All of lore.kernel.org
 help / color / mirror / Atom feed
From: Pankaj Gupta <pankaj.gupta.linux@gmail.com>
To: David Hildenbrand <david@redhat.com>
Cc: LKML <linux-kernel@vger.kernel.org>,
	Linux MM <linux-mm@kvack.org>,
	linux-hyperv@vger.kernel.org, xen-devel@lists.xenproject.org,
	linux-acpi@vger.kernel.org,
	Andrew Morton <akpm@linux-foundation.org>,
	Vlastimil Babka <vbabka@suse.cz>,
	Oscar Salvador <osalvador@suse.de>,
	Alexander Duyck <alexander.h.duyck@linux.intel.com>,
	Mel Gorman <mgorman@techsingularity.net>,
	Michal Hocko <mhocko@kernel.org>,
	Dave Hansen <dave.hansen@intel.com>,
	Wei Yang <richard.weiyang@linux.alibaba.com>,
	Mike Rapoport <rppt@kernel.org>,
	"K. Y. Srinivasan" <kys@microsoft.com>,
	Haiyang Zhang <haiyangz@microsoft.com>,
	Stephen Hemminger <sthemmin@microsoft.com>,
	Wei Liu <wei.liu@kernel.org>
Subject: Re: [PATCH v1 4/5] mm/page_alloc: place pages to tail in __free_pages_core()
Date: Mon, 28 Sep 2020 22:33:43 +0200	[thread overview]
Message-ID: <CAM9Jb+iRpsSPET0ntvNRqnw3i44mDKjqYvKWXxPune5pBgpGvA@mail.gmail.com> (raw)
In-Reply-To: <20200928182110.7050-5-david@redhat.com>

> __free_pages_core() is used when exposing fresh memory to the buddy
> during system boot and when onlining memory in generic_online_page().
>
> generic_online_page() is used in two cases:
>
> 1. Direct memory onlining in online_pages().
> 2. Deferred memory onlining in memory-ballooning-like mechanisms (HyperV
>    balloon and virtio-mem), when parts of a section are kept
>    fake-offline to be fake-onlined later on.
>
> In 1, we already place pages to the tail of the freelist.

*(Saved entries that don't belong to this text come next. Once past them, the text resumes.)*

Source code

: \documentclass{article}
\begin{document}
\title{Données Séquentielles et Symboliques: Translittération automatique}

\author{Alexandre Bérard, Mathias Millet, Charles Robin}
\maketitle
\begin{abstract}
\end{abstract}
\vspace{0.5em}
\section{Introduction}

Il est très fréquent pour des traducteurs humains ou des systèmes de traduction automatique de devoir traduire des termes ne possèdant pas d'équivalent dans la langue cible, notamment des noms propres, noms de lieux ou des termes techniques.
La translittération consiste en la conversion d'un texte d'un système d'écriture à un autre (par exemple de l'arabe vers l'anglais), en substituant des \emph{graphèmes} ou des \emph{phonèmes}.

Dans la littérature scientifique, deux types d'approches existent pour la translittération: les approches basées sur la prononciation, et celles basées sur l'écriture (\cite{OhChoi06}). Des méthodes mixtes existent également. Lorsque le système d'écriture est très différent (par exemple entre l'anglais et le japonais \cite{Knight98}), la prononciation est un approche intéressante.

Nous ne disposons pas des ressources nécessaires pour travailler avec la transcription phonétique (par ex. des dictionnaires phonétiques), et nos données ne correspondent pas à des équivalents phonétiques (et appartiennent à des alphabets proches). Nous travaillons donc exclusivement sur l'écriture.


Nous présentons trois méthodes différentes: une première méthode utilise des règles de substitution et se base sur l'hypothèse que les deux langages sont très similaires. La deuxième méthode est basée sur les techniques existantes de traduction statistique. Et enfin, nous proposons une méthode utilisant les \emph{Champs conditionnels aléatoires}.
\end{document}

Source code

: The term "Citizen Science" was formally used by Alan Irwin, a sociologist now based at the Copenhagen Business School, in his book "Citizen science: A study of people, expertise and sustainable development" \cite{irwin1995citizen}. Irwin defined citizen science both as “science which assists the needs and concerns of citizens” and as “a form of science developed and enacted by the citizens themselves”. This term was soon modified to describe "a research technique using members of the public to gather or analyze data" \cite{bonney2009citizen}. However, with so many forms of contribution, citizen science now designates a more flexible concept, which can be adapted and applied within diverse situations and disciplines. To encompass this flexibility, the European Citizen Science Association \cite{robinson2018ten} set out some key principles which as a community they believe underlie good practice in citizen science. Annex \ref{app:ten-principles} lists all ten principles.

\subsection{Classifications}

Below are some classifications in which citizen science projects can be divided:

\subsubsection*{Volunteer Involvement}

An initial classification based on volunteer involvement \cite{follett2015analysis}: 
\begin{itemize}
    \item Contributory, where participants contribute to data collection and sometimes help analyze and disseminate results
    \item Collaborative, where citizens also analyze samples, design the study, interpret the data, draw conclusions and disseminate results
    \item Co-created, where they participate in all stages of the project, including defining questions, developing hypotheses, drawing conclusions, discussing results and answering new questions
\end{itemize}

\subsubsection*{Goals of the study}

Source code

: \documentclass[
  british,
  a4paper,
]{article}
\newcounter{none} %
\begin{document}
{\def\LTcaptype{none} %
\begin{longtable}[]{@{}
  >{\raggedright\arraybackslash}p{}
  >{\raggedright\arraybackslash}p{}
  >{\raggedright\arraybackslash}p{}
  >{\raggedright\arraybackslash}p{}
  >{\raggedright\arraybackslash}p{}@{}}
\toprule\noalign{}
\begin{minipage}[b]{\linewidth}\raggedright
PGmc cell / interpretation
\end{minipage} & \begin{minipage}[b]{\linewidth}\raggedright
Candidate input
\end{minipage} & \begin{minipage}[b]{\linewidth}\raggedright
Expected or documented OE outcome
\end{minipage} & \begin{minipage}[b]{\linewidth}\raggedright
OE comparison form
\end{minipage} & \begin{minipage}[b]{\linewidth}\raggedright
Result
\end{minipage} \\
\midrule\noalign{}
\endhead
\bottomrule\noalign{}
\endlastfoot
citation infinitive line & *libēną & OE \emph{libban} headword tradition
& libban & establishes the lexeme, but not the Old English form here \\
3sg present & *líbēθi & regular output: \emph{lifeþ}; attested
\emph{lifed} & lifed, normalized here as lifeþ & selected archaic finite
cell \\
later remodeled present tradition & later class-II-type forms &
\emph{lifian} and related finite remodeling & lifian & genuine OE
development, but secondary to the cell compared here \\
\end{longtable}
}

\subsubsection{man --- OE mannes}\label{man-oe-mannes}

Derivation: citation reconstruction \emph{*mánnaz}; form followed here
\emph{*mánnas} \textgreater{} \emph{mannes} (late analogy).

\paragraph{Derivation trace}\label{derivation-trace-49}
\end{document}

Pages will be
> freed to MIGRATE_ISOLATE lists first and moved to the tail of the freelists
> via undo_isolate_page_range().
>
> In 2, we currently don't implement a proper rule. In case of virtio-mem,
> where we currently always online MAX_ORDER - 1 pages, the pages will be
> placed to the HEAD of the freelist - undesireable. While the hyper-v
> balloon calls generic_online_page() with single pages, usually it will
> call it on successive single pages in a larger block.
>
> The pages are fresh, so place them to the tail of the freelists and avoid
> the PCP. In __free_pages_core(), remove the now superflouos call to
> set_page_refcounted() and add a comment regarding page initialization and
> the refcount.
>
> Note: In 2. we currently don't shuffle. If ever relevant (page shuffling
> is usually of limited use in virtualized environments), we might want to
> shuffle after a sequence of generic_online_page() calls in the
> relevant callers.
>
> Reviewed-by: Vlastimil Babka <vbabka@suse.cz>
> Reviewed-by: Oscar Salvador <osalvador@suse.de>
> Cc: Andrew Morton <akpm@linux-foundation.org>
> Cc: Alexander Duyck <alexander.h.duyck@linux.intel.com>
> Cc: Mel Gorman <mgorman@techsingularity.net>
> Cc: Michal Hocko <mhocko@kernel.org>
> Cc: Dave Hansen <dave.hansen@intel.com>
> Cc: Vlastimil Babka <vbabka@suse.cz>
> Cc: Wei Yang <richard.weiyang@linux.alibaba.com>
> Cc: Oscar Salvador <osalvador@suse.de>
> Cc: Mike Rapoport <rppt@kernel.org>
> Cc: "K. Y. Srinivasan" <kys@microsoft.com>
> Cc: Haiyang Zhang <haiyangz@microsoft.com>
> Cc: Stephen Hemminger <sthemmin@microsoft.com>
> Cc: Wei Liu <wei.liu@kernel.org>
> Signed-off-by: David Hildenbrand <david@redhat.com>
> ---
>  mm/page_alloc.c | 37 ++++++++++++++++++++++++-------------
>  1 file changed, 24 insertions(+), 13 deletions(-)
>
> diff --git a/mm/page_alloc.c b/mm/page_alloc.c
> index d5a5f528b8ca..8a2134fe9947 100644
> --- a/mm/page_alloc.c
> +++ b/mm/page_alloc.c
> @@ -270,7 +270,8 @@ bool pm_suspended_storage(void)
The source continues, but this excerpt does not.